There are few things more magnificent than an orchid.

In the rainforests of South America and other tropical areas, orchids are found growing on the bark of trees or on moss-covered rocks; as rain runs down the side of the tree or rock, it supplies the perfect balance of water and oxygen, while the plant’s roots trap nutrients from decaying vegetation. There is no soil in these conditions, which in essence makes orchids hydroponic by nature.

Many of the traditional hydroponic growing media work very well for orchids. An inert, sterile media with good air retention provides an ideal anchor for these plants. Young seedlings can be transplanted into a hydroponic growing medium at any time making repotting a simple procedure.

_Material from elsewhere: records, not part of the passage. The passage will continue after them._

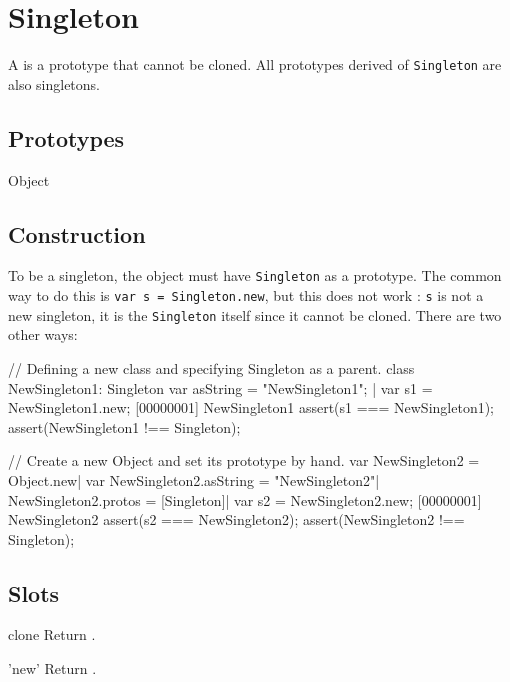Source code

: 
\section{Singleton}

A  is a prototype that cannot be cloned. All prototypes
derived of \lstinline{Singleton} are also singletons.

\subsection{Prototypes}
\begin{refObjects}
\item[Object]
\end{refObjects}

\subsection{Construction}

To be a singleton, the object must have \lstinline{Singleton} as a
prototype. The common way to do this is
%
\lstinline{var s = Singleton.new},
%
but this does not work : \lstinline|s| is not a new singleton, it is
the \lstinline|Singleton| itself since it cannot be cloned. There are
two other ways:

\begin{urbiscript}[firstnumber=1]
// Defining a new class and specifying Singleton as a parent.
class NewSingleton1: Singleton
{
  var asString = "NewSingleton1";
}|
var s1 = NewSingleton1.new;
[00000001] NewSingleton1
assert(s1 === NewSingleton1);
assert(NewSingleton1 !== Singleton);

// Create a new Object and set its prototype by hand.
var NewSingleton2 = Object.new|
var NewSingleton2.asString = "NewSingleton2"|
NewSingleton2.protos = [Singleton]|
var s2 = NewSingleton2.new;
[00000001] NewSingleton2
assert(s2 === NewSingleton2);
assert(NewSingleton2 !== Singleton);
\end{urbiscript}

\subsection{Slots}
\begin{urbiscriptapi}
\item[clone]
  Return \this.

\item['new']%
  Return \this.
\end{urbiscriptapi}

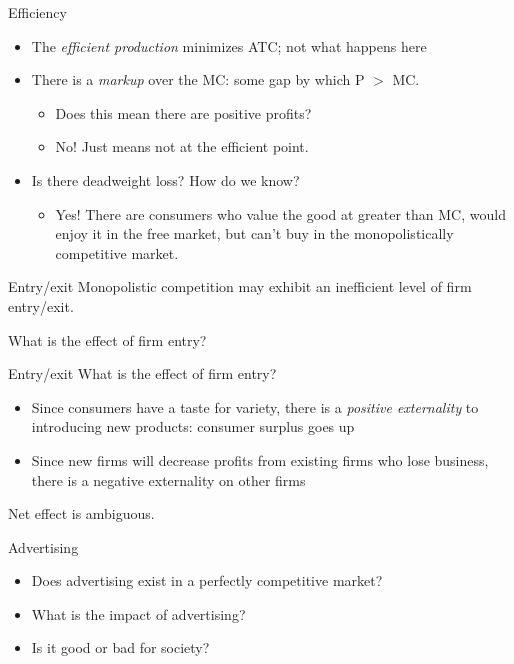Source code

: \documentclass[aspectratio=169]{beamer}
\begin{document}
\begin{frame}{Efficiency}
    \begin{itemize}
        \item The \textit{efficient production} minimizes ATC; not what happens here
        \item There is a \textit{markup} over the MC: some gap by which P $>$ MC.
        \begin{itemize}
            \item Does this mean there are positive profits?
            \item No! Just means not at the efficient point.
        \end{itemize} 
        \item Is there deadweight loss? How do we know?
        \begin{itemize}
            \item Yes! There are consumers who value the good at greater than MC, would enjoy it in the free market, but can't buy in the monopolistically competitive market.
        \end{itemize}
    \end{itemize}
\end{frame}

\begin{frame}{Entry/exit}
    Monopolistic competition may exhibit an inefficient level of firm entry/exit.

    \vspace{5mm}

    What is the effect of firm entry?
\end{frame}

\begin{frame}{Entry/exit}
    What is the effect of firm entry?
    \begin{itemize}
        \item Since consumers have a taste for variety, there is a \textit{positive externality} to introducing new products: consumer surplus goes up
        \item Since new firms will decrease profits from existing firms who lose business, there is a negative externality on other firms
    \end{itemize}

    Net effect is ambiguous.
\end{frame}

\begin{frame}{Advertising}
    \begin{itemize}
        \item Does advertising exist in a perfectly competitive market?
        \item What is the impact of advertising?
        \item Is it good or bad for society?
    \end{itemize}
\end{frame}
\end{document}
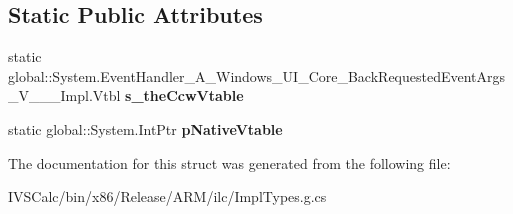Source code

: \subsection*{Static Public Attributes}
\begin{DoxyCompactItemize}
\item 
\mbox{\label{struct_system_1_1_event_handler___a___windows___u_i___core___back_requested_event_args___v_______impl_1_1_vtbl_a772bed2791d6b8997062aa61e9d053d4}} 
static global\+::\+System.\+Event\+Handler\+\_\+\+A\+\_\+\+Windows\+\_\+\+U\+I\+\_\+\+Core\+\_\+\+Back\+Requested\+Event\+Args\+\_\+\+V\+\_\+\+\_\+\+\_\+\+Impl.\+Vtbl {\bfseries s\+\_\+the\+Ccw\+Vtable}
\item 
\mbox{\label{struct_system_1_1_event_handler___a___windows___u_i___core___back_requested_event_args___v_______impl_1_1_vtbl_a69f9fe1c7d3a9d71d5c989fd8ce36236}} 
static global\+::\+System.\+Int\+Ptr {\bfseries p\+Native\+Vtable}
\end{DoxyCompactItemize}


The documentation for this struct was generated from the following file\+:\begin{DoxyCompactItemize}
\item 
I\+V\+S\+Calc/bin/x86/\+Release/\+A\+R\+M/ilc/Impl\+Types.\+g.\+cs\end{DoxyCompactItemize}
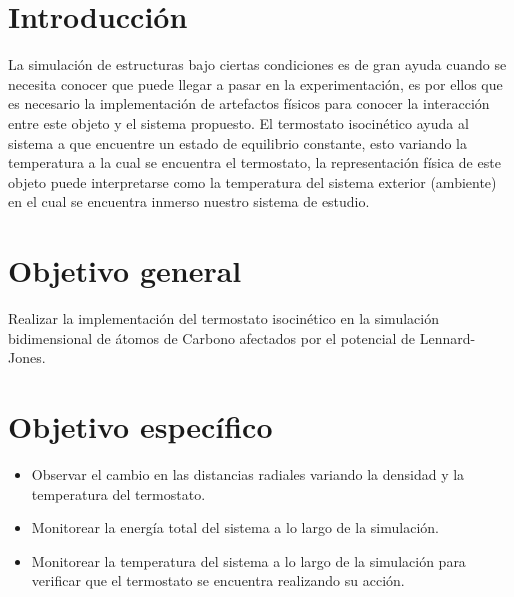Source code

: \documentclass[reprint,amsmath,amssymb,aps,]{revtex4-2}
\begin{document}
\maketitle
\section{Introducción}
La simulación de estructuras bajo ciertas condiciones es de gran ayuda cuando se necesita conocer que puede llegar a pasar en la experimentación,
es por ellos que es necesario la implementación de artefactos físicos para conocer la interacción entre este objeto y el sistema propuesto.
El termostato isocinético ayuda al sistema a que encuentre un estado de equilibrio constante, esto variando la temperatura a la cual se encuentra el termostato,
la representación física de este objeto puede interpretarse como la temperatura del sistema exterior (ambiente) en el cual se encuentra inmerso nuestro sistema de estudio.
\section{Objetivo general}
Realizar la implementación del termostato isocinético en la simulación bidimensional de átomos de
 Carbono afectados por el potencial de Lennard-Jones.
 \section{Objetivo específico}
 \begin{itemize}
     \item Observar el cambio en las distancias radiales variando la densidad y la temperatura del termostato.
     \item Monitorear la energía total del sistema a lo largo de la simulación.
     \item Monitorear la temperatura del sistema a lo largo de la simulación para verificar que el termostato se encuentra realizando
     su acción.
 \end{itemize}
\end{document}
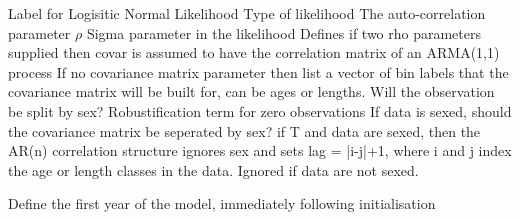 \par\par
\par\textbf{}\par
\par\textbf{}\par
\par\textbf{}\par
\par\textbf{}\par
\par\textbf{}\par
\par\textbf{}\par
{} {Label for Logisitic Normal Likelihood}
 {Type of likelihood}
 {The auto-correlation parameter $\rho$}
 {Sigma parameter in the likelihood}
 {Defines if two rho parameters supplied then covar is assumed to have the correlation matrix of an ARMA(1,1) process}
 {If no covariance matrix parameter then list a vector of bin labels that the covariance matrix will be built for, can be ages or lengths.}
 {Will the observation be split by sex?}
 {Robustification term for zero observations}
 {If data is sexed, should the covariance matrix be seperated by sex?}
 {if T and data are sexed, then the AR(n) correlation structure ignores sex and sets lag = |i-j|+1, where i and j index the age or length classes in the data.  Ignored if data are not sexed.}
\par\textbf{}\par
\par\textbf{}\par
\par\textbf{}\par
{}\par\par
{} {Define the first year of the model, immediately following initialisation}
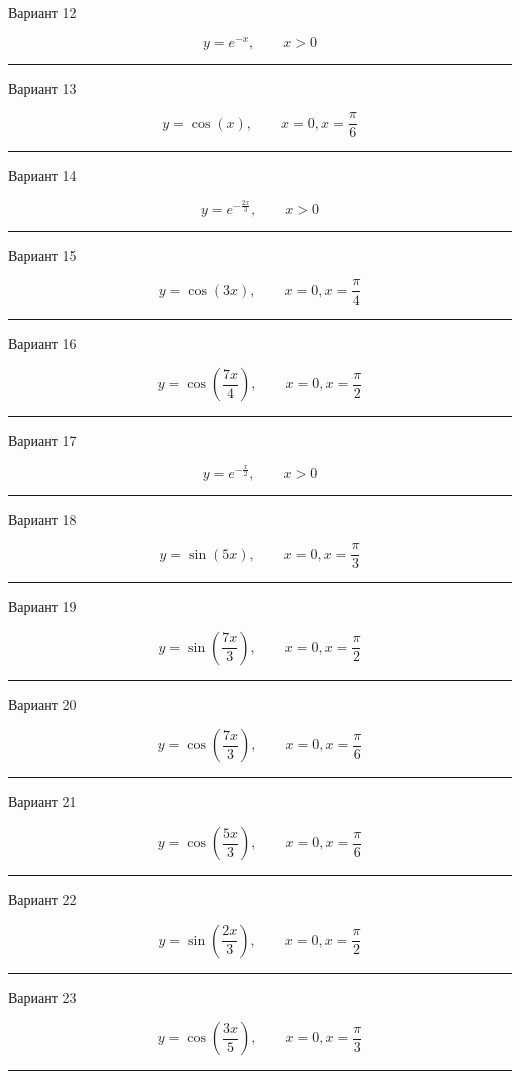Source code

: \documentclass[11pt]{report}
\begin{document}
Вариант 12

$$y=e^{- x}, \qquad x > 0$$

\rule{\textwidth}{.2mm}

Вариант 13

$$y=\cos{\left(x \right)}, \qquad x = 0, x = \frac{\pi}{6}$$

\rule{\textwidth}{.2mm}

Вариант 14

$$y=e^{- \frac{2 x}{3}}, \qquad x > 0$$

\rule{\textwidth}{.2mm}

Вариант 15

$$y=\cos{\left(3 x \right)}, \qquad x = 0, x = \frac{\pi}{4}$$

\rule{\textwidth}{.2mm}

Вариант 16

$$y=\cos{\left(\frac{7 x}{4} \right)}, \qquad x = 0, x = \frac{\pi}{2}$$

\rule{\textwidth}{.2mm}

Вариант 17

$$y=e^{- \frac{x}{2}}, \qquad x > 0$$

\rule{\textwidth}{.2mm}

Вариант 18

$$y=\sin{\left(5 x \right)}, \qquad x = 0, x = \frac{\pi}{3}$$

\rule{\textwidth}{.2mm}

Вариант 19

$$y=\sin{\left(\frac{7 x}{3} \right)}, \qquad x = 0, x = \frac{\pi}{2}$$

\rule{\textwidth}{.2mm}

Вариант 20

$$y=\cos{\left(\frac{7 x}{3} \right)}, \qquad x = 0, x = \frac{\pi}{6}$$

\rule{\textwidth}{.2mm}

Вариант 21

$$y=\cos{\left(\frac{5 x}{3} \right)}, \qquad x = 0, x = \frac{\pi}{6}$$

\rule{\textwidth}{.2mm}

Вариант 22

$$y=\sin{\left(\frac{2 x}{3} \right)}, \qquad x = 0, x = \frac{\pi}{2}$$

\rule{\textwidth}{.2mm}

Вариант 23

$$y=\cos{\left(\frac{3 x}{5} \right)}, \qquad x = 0, x = \frac{\pi}{3}$$

\rule{\textwidth}{.2mm}
\end{document}
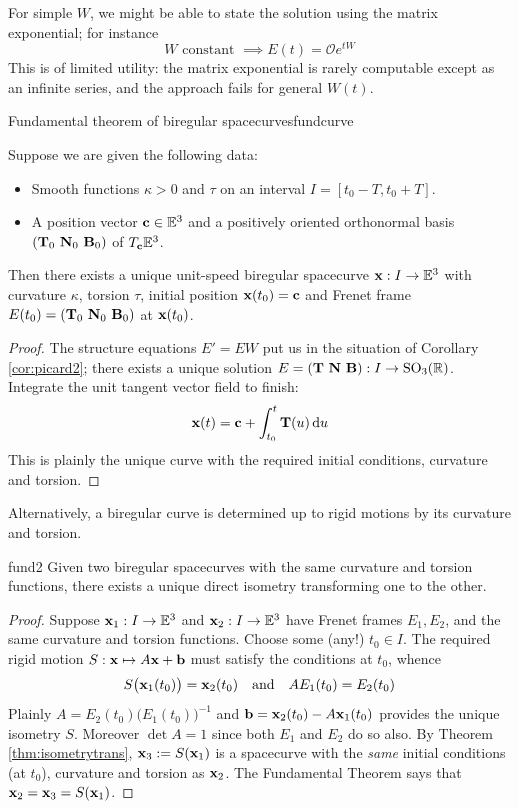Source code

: For simple $W$, we might be able to state the solution using the matrix exponential; for instance
\[W\text{ constant }\implies E(t)=\mathcal Oe^{tW}\] 
This is of limited utility: the matrix exponential is rarely computable except as an infinite series, and the approach fails for general $W(t)$.


\begin{cor}{Fundamental theorem of biregular spacecurves}{fundcurve}\phantom{bob}\par
Suppose we are given the following data:
\begin{itemize}
  \item Smooth functions $\kappa>0$ and $\tau$ on an interval $I=[t_0-T,t_0+T]$.
  \item A position vector ${\mathbf{c}}\in\mathbb{E}^3$ and a positively oriented orthonormal basis $({\mathbf{T}}_0\ {\mathbf{N}}_0\ {\mathbf{B}}_0)$ of $T_{{\mathbf{c}}}\mathbb{E}^3$.
\end{itemize}
Then there exists a unique unit-speed biregular spacecurve ${\mathbf{x}}:I\to\mathbb{E}^3$ with curvature $\kappa$, torsion $\tau$, initial position ${\mathbf{x}}(t_0)={\mathbf{c}}$ and Frenet frame $E(t_0)=(\vT_0\ \vN_0\ \vB_0)$ at ${\mathbf{x}}(t_0)$.
\end{cor}

\goodbreak

\begin{proof}
The structure equations $E'=EW$ put us in the situation of Corollary \ref{cor:picard2}; there exists a unique solution $E=(\vT\ \vN\ \vB):I\to\rSO_3(\R)$. Integrate the unit tangent vector field to finish:
\[{\mathbf{x}}(t)={\mathbf{c}}+\int_{t_0}^t{\mathbf{T}}(u)\,{\mathrm{d} u}\]
This is plainly the unique curve with the required initial conditions, curvature and torsion.
\end{proof}


Alternatively, a biregular curve is determined up to rigid motions by its curvature and torsion.

\begin{cor}{}{fund2}
Given two biregular spacecurves with the same curvature and torsion functions, there exists a unique direct isometry transforming one to the other.
\end{cor}

\begin{proof}
Suppose ${\mathbf{x}}_1:I\to\mathbb{E}^3$ and ${\mathbf{x}}_2:I\to\mathbb{E}^3$ have Frenet frames $E_1,E_2$, and the same curvature and torsion functions. Choose some (any!) $t_0\in I$. The required rigid motion $S:{\mathbf{x}}\mapsto A{\mathbf{x}}+{\mathbf{b}}$ must satisfy the conditions at $t_0$, whence\footnotemark
\[S\bigl({\mathbf{x}}_1(t_0)\bigr)={\mathbf{x}}_2(t_0)\quad\text{and}\quad AE_1(t_0)=E_2(t_0)\]
Plainly $A=E_2(t_0)\bigl(E_1(t_0)\bigr)^{-1}$ and ${\mathbf{b}}={\mathbf{x}}_2(t_0)-A{\mathbf{x}}_1(t_0)$ provides the unique isometry $S$. Moreover $\det A=1$ since both $E_1$ and $E_2$ do so also.\smallbreak
By Theorem \ref{thm:isometrytrans}, ${\mathbf{x}}_3:=S({\mathbf{x}}_1)$ is a spacecurve with the \emph{same} initial conditions (at $t_0$), curvature and torsion as ${\mathbf{x}}_2$. The Fundamental Theorem says that ${\mathbf{x}}_2={\mathbf{x}}_3=S({\mathbf{x}}_1)$.
\end{proof}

Suitable growing media for orchids include:

Expanded clay pellets. These are uniform in size and quite porous, allowing plants to stabilize easily while providing great capillary action. Available in a variety of sizes, clay pellets are a great environment for orchids with thick roots.

Perlite and vermiculite are heated natural minerals, and can be used individually or with a mixture of peat and bark as a soil-less mix.

Both perlite and vermiculite have a light and fluffy quality that won’t get waterlogged. These media are well suited for orchids with thin, airy roots.

Rockwool is a spun rock fibre, available in cubes, slabs and granulated form. Rockwool has an enormous water-retention capacity while permitting plenty of air to reach the roots.

A mixture of various growing media can be tailored to suit individual orchid requirements.

Experiment with one or two plants at a time, as you may find that changing the medium can also alter other aspects of the plants’ care.